* To do:
Which lines in the records below mention the word "Zero"? Copy each one out.

* Data supplied:

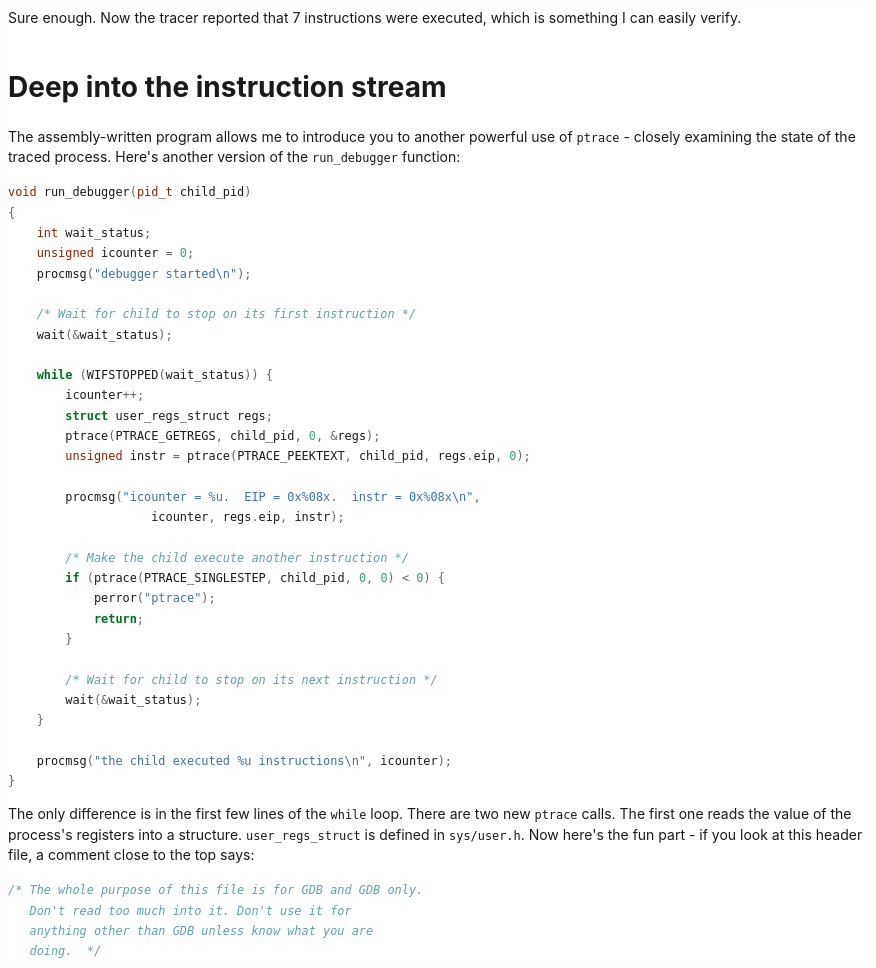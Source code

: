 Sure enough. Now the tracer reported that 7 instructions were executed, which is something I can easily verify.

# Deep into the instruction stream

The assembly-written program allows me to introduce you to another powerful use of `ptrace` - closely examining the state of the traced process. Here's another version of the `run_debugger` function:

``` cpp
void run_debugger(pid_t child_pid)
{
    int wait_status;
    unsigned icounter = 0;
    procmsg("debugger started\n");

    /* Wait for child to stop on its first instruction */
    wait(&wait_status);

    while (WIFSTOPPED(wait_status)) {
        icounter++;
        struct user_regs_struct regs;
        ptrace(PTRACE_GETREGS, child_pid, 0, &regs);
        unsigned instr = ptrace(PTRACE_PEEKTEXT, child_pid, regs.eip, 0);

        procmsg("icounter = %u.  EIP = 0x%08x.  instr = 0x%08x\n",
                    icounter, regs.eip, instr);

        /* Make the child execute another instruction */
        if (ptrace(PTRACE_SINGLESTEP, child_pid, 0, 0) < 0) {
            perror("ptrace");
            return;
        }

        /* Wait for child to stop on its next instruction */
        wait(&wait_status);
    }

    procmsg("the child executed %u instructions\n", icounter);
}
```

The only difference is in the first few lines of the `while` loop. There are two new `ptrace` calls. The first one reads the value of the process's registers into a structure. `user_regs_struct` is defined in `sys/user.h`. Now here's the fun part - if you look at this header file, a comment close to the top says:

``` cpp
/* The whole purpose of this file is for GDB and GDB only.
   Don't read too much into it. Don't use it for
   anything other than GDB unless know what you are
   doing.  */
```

==

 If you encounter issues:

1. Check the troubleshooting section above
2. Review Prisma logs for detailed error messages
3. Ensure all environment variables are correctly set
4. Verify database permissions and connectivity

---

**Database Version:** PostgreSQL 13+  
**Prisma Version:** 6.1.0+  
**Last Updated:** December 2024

--

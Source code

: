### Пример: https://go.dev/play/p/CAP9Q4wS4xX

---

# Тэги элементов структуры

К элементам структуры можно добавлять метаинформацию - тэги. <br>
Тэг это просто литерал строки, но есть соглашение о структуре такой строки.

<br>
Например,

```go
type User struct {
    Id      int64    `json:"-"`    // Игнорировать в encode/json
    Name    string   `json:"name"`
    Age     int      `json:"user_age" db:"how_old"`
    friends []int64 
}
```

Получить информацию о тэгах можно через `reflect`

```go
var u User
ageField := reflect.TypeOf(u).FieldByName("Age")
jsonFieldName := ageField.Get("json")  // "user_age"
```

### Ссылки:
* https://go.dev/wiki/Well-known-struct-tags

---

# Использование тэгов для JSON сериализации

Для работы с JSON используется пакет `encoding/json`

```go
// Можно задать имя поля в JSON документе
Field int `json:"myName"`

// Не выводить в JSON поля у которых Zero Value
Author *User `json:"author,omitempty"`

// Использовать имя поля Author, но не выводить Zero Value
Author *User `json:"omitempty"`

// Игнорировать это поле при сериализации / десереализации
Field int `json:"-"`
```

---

* Answer box:
// Не выводить в JSON поля у которых Zero Value
// Использовать имя поля Author, но не выводить Zero Value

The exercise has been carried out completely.